**What the exercise asks**
List all the lines in these records that hold "kubernetes".

**Materials provided**
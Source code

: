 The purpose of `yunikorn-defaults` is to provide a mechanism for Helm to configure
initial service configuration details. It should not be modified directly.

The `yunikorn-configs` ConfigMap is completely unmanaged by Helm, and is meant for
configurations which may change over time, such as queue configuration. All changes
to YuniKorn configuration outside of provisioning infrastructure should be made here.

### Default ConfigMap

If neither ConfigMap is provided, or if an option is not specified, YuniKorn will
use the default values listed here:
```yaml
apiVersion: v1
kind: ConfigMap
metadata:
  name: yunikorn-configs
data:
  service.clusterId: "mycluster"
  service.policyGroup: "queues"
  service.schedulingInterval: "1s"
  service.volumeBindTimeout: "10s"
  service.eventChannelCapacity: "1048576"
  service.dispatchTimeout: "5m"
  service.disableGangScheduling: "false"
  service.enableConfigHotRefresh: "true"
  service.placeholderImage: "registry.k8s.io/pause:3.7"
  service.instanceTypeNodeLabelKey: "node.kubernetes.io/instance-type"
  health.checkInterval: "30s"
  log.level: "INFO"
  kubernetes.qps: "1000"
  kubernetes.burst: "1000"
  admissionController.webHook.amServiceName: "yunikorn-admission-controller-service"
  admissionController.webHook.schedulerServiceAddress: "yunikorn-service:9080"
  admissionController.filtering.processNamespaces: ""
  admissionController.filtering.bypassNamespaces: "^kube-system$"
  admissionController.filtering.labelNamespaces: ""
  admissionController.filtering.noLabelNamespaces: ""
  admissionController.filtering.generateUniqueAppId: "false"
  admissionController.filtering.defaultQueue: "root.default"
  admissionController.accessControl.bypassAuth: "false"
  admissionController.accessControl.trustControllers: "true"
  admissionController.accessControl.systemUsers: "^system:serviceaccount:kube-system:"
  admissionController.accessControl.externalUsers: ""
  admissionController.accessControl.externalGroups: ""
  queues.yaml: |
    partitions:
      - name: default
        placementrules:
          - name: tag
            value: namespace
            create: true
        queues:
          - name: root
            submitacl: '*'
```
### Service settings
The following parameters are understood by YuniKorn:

**Output below**
  service.instanceTypeNodeLabelKey: "node.kubernetes.io/instance-type"
  kubernetes.qps: "1000"
  kubernetes.burst: "1000"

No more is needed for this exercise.